WHAT IS BEING ASKED – Images don't belong in the copy. Output the rest of the data exactly.

#### PROVIDED RECORDS ####

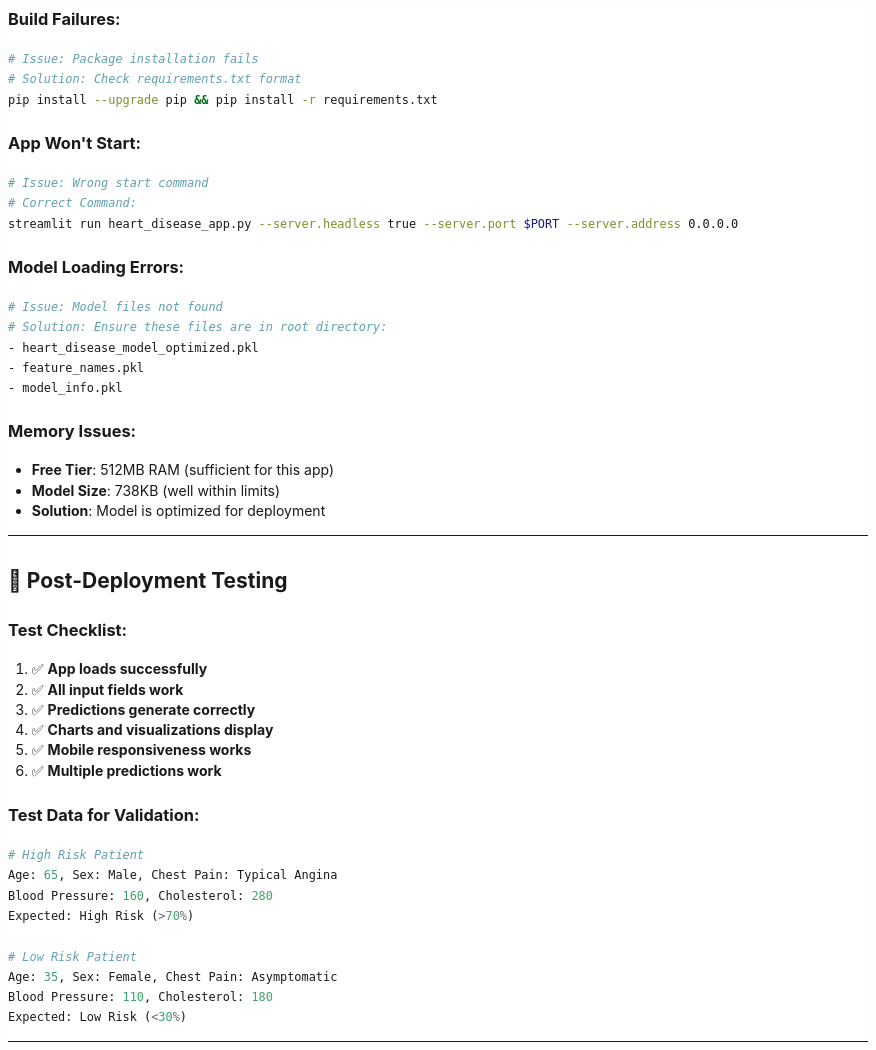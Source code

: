 ### **Build Failures:**
```bash
# Issue: Package installation fails
# Solution: Check requirements.txt format
pip install --upgrade pip && pip install -r requirements.txt
```

### **App Won't Start:**
```bash
# Issue: Wrong start command
# Correct Command:
streamlit run heart_disease_app.py --server.headless true --server.port $PORT --server.address 0.0.0.0
```

### **Model Loading Errors:**
```bash
# Issue: Model files not found
# Solution: Ensure these files are in root directory:
- heart_disease_model_optimized.pkl
- feature_names.pkl  
- model_info.pkl
```

### **Memory Issues:**
- **Free Tier**: 512MB RAM (sufficient for this app)
- **Model Size**: 738KB (well within limits)
- **Solution**: Model is optimized for deployment

---

## 🎯 Post-Deployment Testing

### **Test Checklist:**
1. ✅ **App loads successfully**
2. ✅ **All input fields work**
3. ✅ **Predictions generate correctly**
4. ✅ **Charts and visualizations display**
5. ✅ **Mobile responsiveness works**
6. ✅ **Multiple predictions work**

### **Test Data for Validation:**
```python
# High Risk Patient
Age: 65, Sex: Male, Chest Pain: Typical Angina
Blood Pressure: 160, Cholesterol: 280
Expected: High Risk (>70%)

# Low Risk Patient  
Age: 35, Sex: Female, Chest Pain: Asymptomatic
Blood Pressure: 110, Cholesterol: 180
Expected: Low Risk (<30%)
```

---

####

WRITTEN SOLUTION –
Source code

: ### **Build Failures:**
```bash
# Issue: Package installation fails
# Solution: Check requirements.txt format
pip install --upgrade pip && pip install -r requirements.txt
```

### **App Won't Start:**
```bash
# Issue: Wrong start command
# Correct Command:
streamlit run heart_disease_app.py --server.headless true --server.port $PORT --server.address 0.0.0.0
```

### **Model Loading Errors:**
```bash
# Issue: Model files not found
# Solution: Ensure these files are in root directory:
- heart_disease_model_optimized.pkl
- feature_names.pkl  
- model_info.pkl
```

### **Memory Issues:**
- **Free Tier**: 512MB RAM (sufficient for this app)
- **Model Size**: 738KB (well within limits)
- **Solution**: Model is optimized for deployment

---

## 🎯 Post-Deployment Testing

### **Test Checklist:**
1. ✅ **App loads successfully**
2. ✅ **All input fields work**
3. ✅ **Predictions generate correctly**
4. ✅ **Charts and visualizations display**
5. ✅ **Mobile responsiveness works**
6. ✅ **Multiple predictions work**

### **Test Data for Validation:**
```python
# High Risk Patient
Age: 65, Sex: Male, Chest Pain: Typical Angina
Blood Pressure: 160, Cholesterol: 280
Expected: High Risk (>70%)

# Low Risk Patient  
Age: 35, Sex: Female, Chest Pain: Asymptomatic
Blood Pressure: 110, Cholesterol: 180
Expected: Low Risk (<30%)
```

---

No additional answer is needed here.